Yes but they are not generally seen as mere transportation. If you use it as that you kinda look like you are a overgrown teenager. If you use it as a platform for tricks and jumps it is again fairly dangerous. This time not in lives lost but in bones broken.

When I see Tony Hawks Segway Pro in the shelves because people want to do those tricks but are afraid to break their bones, then maybe then Segways will be cool. All I see on the horizon is "Ride your Segway like Woz" the iPhone App that really only plays 3 videos (But you know how hard it is to get a video into iTunes).

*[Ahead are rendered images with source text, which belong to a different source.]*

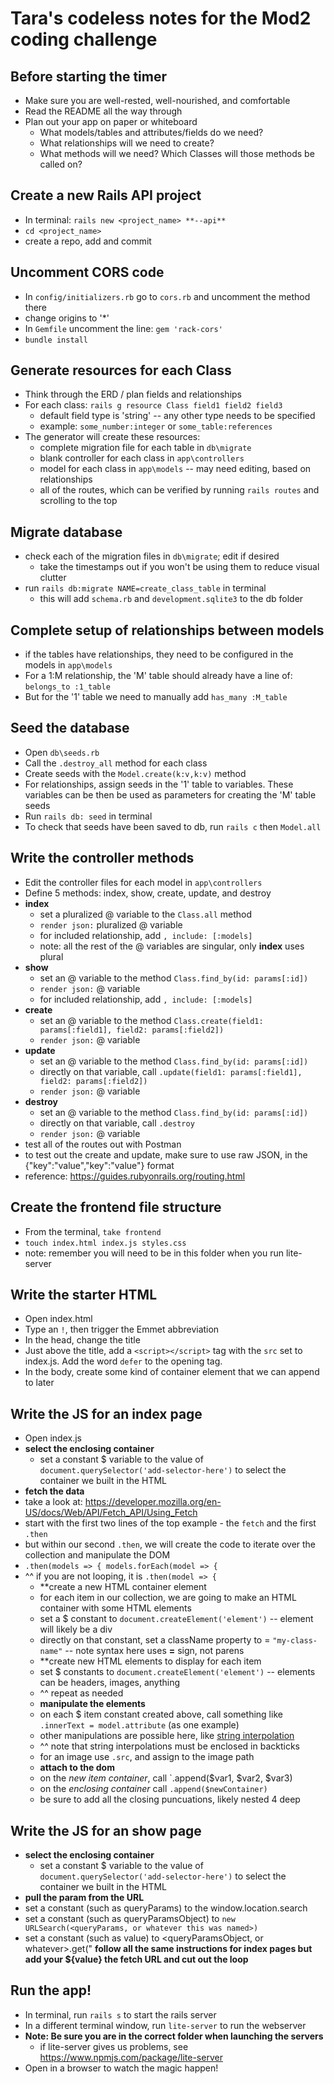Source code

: # Tara's codeless notes for the Mod2 coding challenge

## Before starting the timer
* Make sure you are well-rested, well-nourished, and comfortable
* Read the README all the way through
* Plan out your app on paper or whiteboard
  * What models/tables and attributes/fields do we need?
  * What relationships will we need to create?
  * What methods will we need?  Which Classes will those methods be called on? 

## Create a new Rails API project
* In terminal: `rails new <project_name> **--api**`
* `cd <project_name>`
* create a repo, add and commit

## Uncomment CORS code
* In `config/initializers.rb` go to `cors.rb` and uncomment the method there
* change origins to '*'
* In `Gemfile` uncomment the line: `gem 'rack-cors'`
* `bundle install`

## Generate resources for each Class
* Think through the ERD / plan fields and relationships
* For each class: `rails g resource Class field1 field2 field3`
  * default field type is 'string' -- any other type needs to be specified
  * example: `some_number:integer` or `some_table:references`
* The generator will create these resources:
  * complete migration file for each table in `db\migrate`
  * blank controller for each class in `app\controllers`
  * model for each class in `app\models` -- may need editing, based on relationships
  * all of the routes, which can be verified by running `rails routes` and scrolling to the top

## Migrate database
* check each of the migration files in `db\migrate`; edit if desired
  * take the timestamps out if you won't be using them to reduce visual clutter
* run `rails db:migrate NAME=create_class_table` in terminal
  * this will add `schema.rb` and `development.sqlite3` to the db folder

## Complete setup of relationships between models 
* if the tables have relationships, they need to be configured in the models in `app\models`
* For a 1:M relationship, the 'M' table should already have a line of: `belongs_to :1_table`
* But for the '1' table we need to manually add `has_many :M_table`

## Seed the database
* Open `db\seeds.rb`
* Call the `.destroy_all` method for each class
* Create seeds with the `Model.create(k:v,k:v)` method
* For relationships, assign seeds in the '1' table to variables.  These variables can be then be used as parameters for creating the 'M' table seeds
* Run `rails db: seed` in terminal
* To check that seeds have been saved to db, run `rails c` then `Model.all`

## Write the controller methods
* Edit the controller files for each model in `app\controllers`
* Define 5 methods: index, show, create, update, and destroy
* **index** 
  * set a pluralized @ variable to the `Class.all` method
  * `render json:` pluralized @ variable
  * for included relationship, add `, include: [:models]`
  * note: all the rest of the @ variables are singular, only **index** uses plural
* **show**
  * set an @ variable to the method `Class.find_by(id: params[:id])`
  * `render json:` @ variable
  *  for included relationship, add `, include: [:models]`
* **create**
  * set an @ variable to the method `Class.create(field1: params[:field1], field2: params[:field2])`
  * `render json:` @ variable
* **update**
  * set an @ variable to the method `Class.find_by(id: params[:id])`
  * directly on that variable, call `.update(field1: params[:field1], field2: params[:field2])`
  * `render json:` @ variable
* **destroy**
  * set an @ variable to the method `Class.find_by(id: params[:id])`
  * directly on that variable, call `.destroy`
  * `render json:` @ variable
* test all of the routes out with Postman
* to test out the create and update, make sure to use raw JSON, in the {"key":"value","key":"value"} format
* reference: https://guides.rubyonrails.org/routing.html

## Create the frontend file structure
* From the terminal, `take frontend`
* `touch index.html index.js styles.css`
* note: remember you will need to be in this folder when you run lite-server

## Write the starter HTML
* Open index.html
* Type an `!`, then trigger the Emmet abbreviation
* In the head, change the title
* Just above the title, add a `<script></script>` tag with the `src` set to index.js.  Add the word `defer` to the opening tag.
* In the body, create some kind of container element that we can append to later

## Write the JS for an index page
* Open index.js
* **select the enclosing container**
  * set a constant $ variable to the value of `document.querySelector('add-selector-here')` to select the container we built in the HTML
* **fetch the data**
* take a look at: https://developer.mozilla.org/en-US/docs/Web/API/Fetch_API/Using_Fetch
* start with the first two lines of the top example - the `fetch` and the first `.then`
* but within our second `.then`, we will create the code to iterate over the collection and manipulate the DOM
* `.then(models => { models.forEach(model => {`
* ^^ if you are not looping, it is `.then(model => {`
  * **create a new HTML container element
  * for each item in our collection, we are going to make an HTML container with some HTML elements
  * set a $ constant to `document.createElement('element')` -- element will likely be a div
  * directly on that constant, set a className property to = `"my-class-name"` -- note syntax here uses **=** sign, not parens
  * **create new HTML elements to display for each item
  * set $ constants to `document.createElement('element')` -- elements can be headers, images, anything
  * ^^ repeat as needed
  * **manipulate the elements**
  * on each $ item constant created above, call something like `.innerText = model.attribute` (as one example)
  * other manipulations are possible here, like [string interpolation](https://dmitripavlutin.com/string-interpolation-in-javascript/)
  * ^^ note that string interpolations must be enclosed in backticks
  * for an image use `.src`, and assign to the image path
  * **attach to the dom**
  * on the *new item container*, call `.append($var1, $var2, $var3)
  * on the *enclosing container* call `.append($newContainer)`
  * be sure to add all the closing puncuations, likely nested 4 deep

## Write the JS for an show page
* **select the enclosing container**
  * set a constant $ variable to the value of `document.querySelector('add-selector-here')` to select the container we built in the HTML
* **pull the param from the URL**
*  set a constant (such as queryParams) to the window.location.search 
*  set a constant (such as queryParamsObject) to `new URLSearch(<queryParams, or whatever this was named>)`
*  set a constant (such as value) to <queryParamsObject, or whatever>.get("<the name of the key in the URL param>
  **follow all the same instructions for index pages but add your ${value} the fetch URL and cut out the loop** 
 
## Run the app!
* In terminal, run `rails s` to start the rails server
* In a different terminal window, run `lite-server` to run the webserver
* **Note: Be sure you are in the correct folder when launching the servers**
  * if lite-server gives us problems, see https://www.npmjs.com/package/lite-server
* Open in a browser to watch the magic happen!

You use a reasonable amount of energy skateboarding. I would guess 300-500 cal/hr depending on what you are doing. You'll notice there are no fat skateboarders. The Segway didn't take off for a combination of factors. It looks lame, there's no place you can ride it legally, it costs the same as a motorcycle but you can't finance it, etc.


While I agree with you in principle, I feel like the conceptual use cases you're imagining implement current practices with basically a speech to text. What the author is suggesting is that it would be beyond this, skipping out the step where you determine how you do something, but instead telling Siri what you want to do. For example, with excel I'm not sure he envisaged something like "A5 is 20, A6 is 30" and so on, but more like, "Take my taxes from this pdf and put them into a spreadsheet".

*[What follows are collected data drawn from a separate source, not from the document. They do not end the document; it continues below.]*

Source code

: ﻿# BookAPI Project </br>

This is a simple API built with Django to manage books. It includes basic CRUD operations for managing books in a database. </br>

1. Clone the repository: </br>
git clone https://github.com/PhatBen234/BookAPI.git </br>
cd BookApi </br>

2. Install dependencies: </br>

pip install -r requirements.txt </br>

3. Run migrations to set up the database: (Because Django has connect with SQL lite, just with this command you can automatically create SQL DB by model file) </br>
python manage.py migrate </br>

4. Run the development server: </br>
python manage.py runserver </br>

That said, irrespective of any kind of AI revolution Siri may (or as I suspect) may not induce, I feel like predicting it's impact before we've even had the chance to test it out in any kind of capacity (OK the 4S has been on sale for two hours, but you know what I mean) is somewhat short sighted.


Except Siri doesn't do anything of the kind. It would be trivial to build "take my taxes from this PDF and put them into a spreadsheet" into Siri (or indeed any speech recognition engine). But that would only be one more special case. The code is literally "if (recognizedText == "take my taxes from this PDF and put them into a spreadsheet"){writeExcelSheet(parsePDFTable("taxes.pdf"))}

That's nice, but it is not AI.


Sure, and I'm not for one second Siri could do that, but

a) I was under the impression Siri was doing some kind of semantic analysis rather than straight text recognition?

b) I just meant if we suspended disbelief and Siri was this magical AI tool it would do something like that, my second point is just that because we don't know what Siri can/will do it seems ridiculous to say it's going to change the world.

I totally agree with you, I'm just saying there are almost two separate discussions here, one being Siri and it's implementation, the other being the impact of AI on our lives. If Siri was the new AI, then these would be the same discussion, but as I don't think it is, it's not.


Ahh, but the devil is in the details. In the given example, "Take my taxes from this pdf and put them into a spreadsheet", it sounds really nice. However, consider this: Anything that you can't tell a person to do, you won't be able to tell this system to do. If you task a person with "taking your taxes and putting them into a spreadsheet", they're going to ask, "how?" "What's the purpose?" "What do you want the spreadsheet to look like?" "Do you want everything from your taxes on one sheet?" The list goes on and on.

So, while the idea seems really nice, the idea that this or any A.I. implementation will be the kind of insane revolution the OP is predicting is laughable.